Now that's more like it!

This entire entry is nerdy stuff about about baking bread, so I won't be in the least bit offended if you want to just skip to the next picture.
A few days ago I mentioned that I seemed to have lost the knack of producing sourdough bread with good ovenspring. I wondered if I was overworking the dough, leading to over-fermentation. I decided that on my next bake I would handle the dough a lot less, and see what happened.
On Saturday Roger and Livia gave me a Swedish baking book for my birthday, Bröd Bröd Bröd by Martin Johansson, and today I baked the first recipe from the book.
Now, it wasn't sourdough, but it used many of the same techniques and only a very small amount of yeast.

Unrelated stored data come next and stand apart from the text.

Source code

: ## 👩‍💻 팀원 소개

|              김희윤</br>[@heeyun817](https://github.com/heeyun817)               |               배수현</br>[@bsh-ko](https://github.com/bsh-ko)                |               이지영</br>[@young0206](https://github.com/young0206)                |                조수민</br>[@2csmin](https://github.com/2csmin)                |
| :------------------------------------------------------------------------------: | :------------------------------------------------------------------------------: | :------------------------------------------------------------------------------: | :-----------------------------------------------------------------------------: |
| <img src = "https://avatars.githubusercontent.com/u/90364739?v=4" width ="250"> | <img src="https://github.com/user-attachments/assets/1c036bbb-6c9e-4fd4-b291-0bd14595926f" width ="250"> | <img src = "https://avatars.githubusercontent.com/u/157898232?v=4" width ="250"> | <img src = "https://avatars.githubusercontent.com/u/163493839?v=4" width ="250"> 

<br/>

It is also a no-kneading bread so the preparation involves a certain amount of waiting around, but very little work with the dough. So, it was just what I wanted to try.

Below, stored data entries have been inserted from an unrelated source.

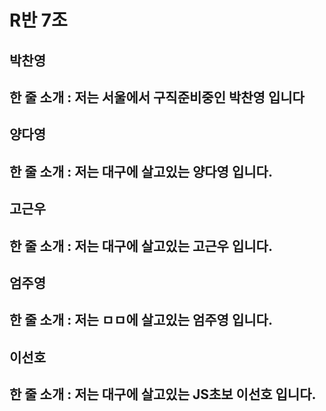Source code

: # R반 7조

## 박찬영
## 한 줄 소개 : 저는 서울에서 구직준비중인 박찬영 입니다

## 양다영
## 한 줄 소개 : 저는 대구에 살고있는 양다영 입니다.

## 고근우
## 한 줄 소개 : 저는 대구에 살고있는 고근우 입니다.

## 엄주영
## 한 줄 소개 : 저는 ㅁㅁ에 살고있는 엄주영 입니다.

## 이선호
## 한 줄 소개 : 저는 대구에 살고있는 JS초보 이선호 입니다.
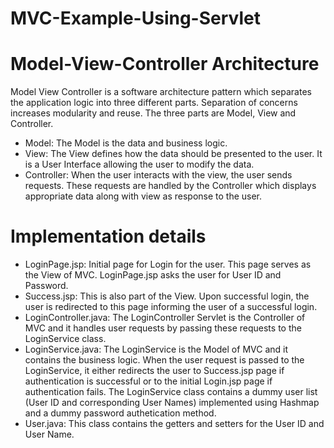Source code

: # MVC-Example-Using-Servlet

# Model-View-Controller Architecture

Model View Controller is a software architecture pattern which separates the application logic into three different parts. Separation of concerns increases modularity and reuse. The three parts are Model, View and Controller. 

- Model: The Model is the data and business logic. 
- View: The View defines how the data should be presented to the user. It is a User Interface allowing the user to modify the data.
- Controller: When the user interacts with the view, the user sends requests. These requests are handled by the Controller which displays appropriate data along with view as response to the user.

# Implementation details

- LoginPage.jsp: Initial page for Login for the user. This page serves as the View of MVC. LoginPage.jsp asks the user for User ID and Password.
- Success.jsp: This is also part of the View. Upon successful login, the user is redirected to this page informing the user of a successful login.
- LoginController.java: The LoginController Servlet is the Controller of MVC and it handles user requests by passing these requests to the LoginService class. 
- LoginService.java: The LoginService is the Model of MVC and it contains the business logic. When the user request is passed to the LoginService, it either redirects the user to Success.jsp page if authentication is successful or to the initial Login.jsp page if authentication fails. The LoginService class contains a dummy user list (User ID and corresponding User Names) implemented using Hashmap and a dummy password authetication method. 
- User.java: This class contains the getters and setters for the User ID and User Name.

I am very satisfied with the visual result. It looks very good, to me at least. I haven't actually tasted the product yet, or cut it open to check the crumb.  That will probably be at breakfast tomorrow.
There are a couple more points I need to remember...

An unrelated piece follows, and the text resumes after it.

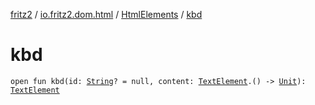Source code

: [fritz2](../../index.md) / [io.fritz2.dom.html](../index.md) / [HtmlElements](index.md) / [kbd](./kbd.md)

# kbd

`open fun kbd(id: `[`String`](https://kotlinlang.org/api/latest/jvm/stdlib/kotlin/-string/index.html)`? = null, content: `[`TextElement`](../-text-element/index.md)`.() -> `[`Unit`](https://kotlinlang.org/api/latest/jvm/stdlib/kotlin/-unit/index.html)`): `[`TextElement`](../-text-element/index.md)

An added ingredient, not in the recipe, is 180g gooseberry jam, which had started to ferment and needed using up. This makes the dough sweeter than usual and the extra sugar may have led to the charred edge of the ear, where the bread opened up as it baked.
Most recipes say heat the oven to temperature 30 - 60 minutes before you bake. In these days of expensive energy Foodgeek did an experiment putting his sourdough into a cold oven and letting the bread bake as the oven warmed up. It worked really well!  My dough was placed into my oven at about 100°C as it warmed to 230°C (Inside an iron pot, a Dutch oven). It also worked fine, saving me time and electricity.
Okay, that's enough about home-baking, at least it makes a change from snow and forest!